According to its mission statement, FIRE works “to defend and sustain individual rights at America’s colleges and universities,” with those rights including freedom of speech.

Director Emeritus of the Center for 1st Amendment Studies at CSULB Craig Smith says he’s familiar with the organization.

“I think that they have bit of a misunderstanding about the difference between the freedom of expression, which is guaranteed in public places, and academic freedom, which is guaranteed in the classroom,” Smith said.

He also said that he thinks CSULB doesn’t deserve a spot on the list because of the NWC incident.

“I think it’s unwarranted … it’s much more complicated than people were led to believe,” Smith said.

NWC is a controversial play performed by Asian-American, Hispanic-American and African-American actors who combine theater, stand-up comedy and personal stories “to take on racial slurs, stereotypes and the concept of race itself,” according to the play’s website.

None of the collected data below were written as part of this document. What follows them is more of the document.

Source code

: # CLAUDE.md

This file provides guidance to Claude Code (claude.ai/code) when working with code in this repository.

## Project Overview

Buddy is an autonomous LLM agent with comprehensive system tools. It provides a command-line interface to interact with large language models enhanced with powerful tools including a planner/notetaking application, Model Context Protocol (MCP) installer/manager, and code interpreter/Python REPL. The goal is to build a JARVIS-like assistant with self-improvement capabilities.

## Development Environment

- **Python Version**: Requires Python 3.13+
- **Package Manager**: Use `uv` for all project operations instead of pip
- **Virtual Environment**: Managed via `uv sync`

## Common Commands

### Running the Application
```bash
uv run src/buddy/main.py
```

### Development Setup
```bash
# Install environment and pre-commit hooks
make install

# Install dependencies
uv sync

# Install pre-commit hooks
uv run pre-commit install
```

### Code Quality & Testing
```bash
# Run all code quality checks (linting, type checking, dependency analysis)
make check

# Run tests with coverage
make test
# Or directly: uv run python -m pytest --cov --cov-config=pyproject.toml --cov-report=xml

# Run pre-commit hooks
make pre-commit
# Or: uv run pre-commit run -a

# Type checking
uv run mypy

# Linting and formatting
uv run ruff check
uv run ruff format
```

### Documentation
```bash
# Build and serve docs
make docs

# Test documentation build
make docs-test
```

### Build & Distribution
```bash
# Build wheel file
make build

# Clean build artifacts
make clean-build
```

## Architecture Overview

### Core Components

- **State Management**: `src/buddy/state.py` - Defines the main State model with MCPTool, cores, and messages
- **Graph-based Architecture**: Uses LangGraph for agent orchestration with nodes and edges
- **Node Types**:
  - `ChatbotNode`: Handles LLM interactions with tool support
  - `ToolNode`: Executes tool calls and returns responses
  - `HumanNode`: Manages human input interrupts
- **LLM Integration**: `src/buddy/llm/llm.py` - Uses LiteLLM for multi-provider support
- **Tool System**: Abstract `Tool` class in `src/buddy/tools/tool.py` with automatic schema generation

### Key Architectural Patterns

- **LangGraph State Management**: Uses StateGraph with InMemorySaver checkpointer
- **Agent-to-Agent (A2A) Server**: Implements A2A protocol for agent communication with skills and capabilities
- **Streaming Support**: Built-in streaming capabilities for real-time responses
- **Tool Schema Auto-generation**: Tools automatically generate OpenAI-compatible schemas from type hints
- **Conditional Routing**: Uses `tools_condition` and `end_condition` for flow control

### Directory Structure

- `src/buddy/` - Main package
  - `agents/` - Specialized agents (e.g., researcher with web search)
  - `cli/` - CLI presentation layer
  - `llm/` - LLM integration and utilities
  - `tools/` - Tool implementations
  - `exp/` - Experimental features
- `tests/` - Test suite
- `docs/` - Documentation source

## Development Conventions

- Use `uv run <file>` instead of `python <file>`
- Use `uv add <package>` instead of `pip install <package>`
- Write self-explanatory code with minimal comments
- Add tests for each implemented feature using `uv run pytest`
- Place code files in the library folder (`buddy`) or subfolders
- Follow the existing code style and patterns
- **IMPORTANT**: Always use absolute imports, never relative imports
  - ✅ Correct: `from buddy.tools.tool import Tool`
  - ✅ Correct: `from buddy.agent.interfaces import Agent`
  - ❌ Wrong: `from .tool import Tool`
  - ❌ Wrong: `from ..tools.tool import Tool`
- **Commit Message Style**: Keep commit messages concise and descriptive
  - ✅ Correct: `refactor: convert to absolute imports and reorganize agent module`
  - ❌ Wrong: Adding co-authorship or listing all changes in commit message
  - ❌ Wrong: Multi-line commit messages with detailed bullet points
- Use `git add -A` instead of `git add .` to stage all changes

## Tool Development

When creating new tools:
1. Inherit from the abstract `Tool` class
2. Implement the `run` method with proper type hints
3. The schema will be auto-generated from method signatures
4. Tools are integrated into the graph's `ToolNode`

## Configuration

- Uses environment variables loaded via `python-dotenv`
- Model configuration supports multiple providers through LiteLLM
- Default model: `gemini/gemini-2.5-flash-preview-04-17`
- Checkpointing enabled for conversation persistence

The show had been performed at the Carpenter Performing Arts Center in fall 2015 and was set to be performed again a year later. According to CSULB President Jane Close Conoley in an interview with the Daily 49er last semester, the show was presented to her as a part of a campus effort to inspire progressive dialogue among students and had been incorporated with the Chicano Latino Studies, American Indian Studies and other ethnic studies departments. As part of the curriculum, tickets were subsidized by the university to allow students discounted and free access to the play and it was this subsidy that Conoley had wished to cancel.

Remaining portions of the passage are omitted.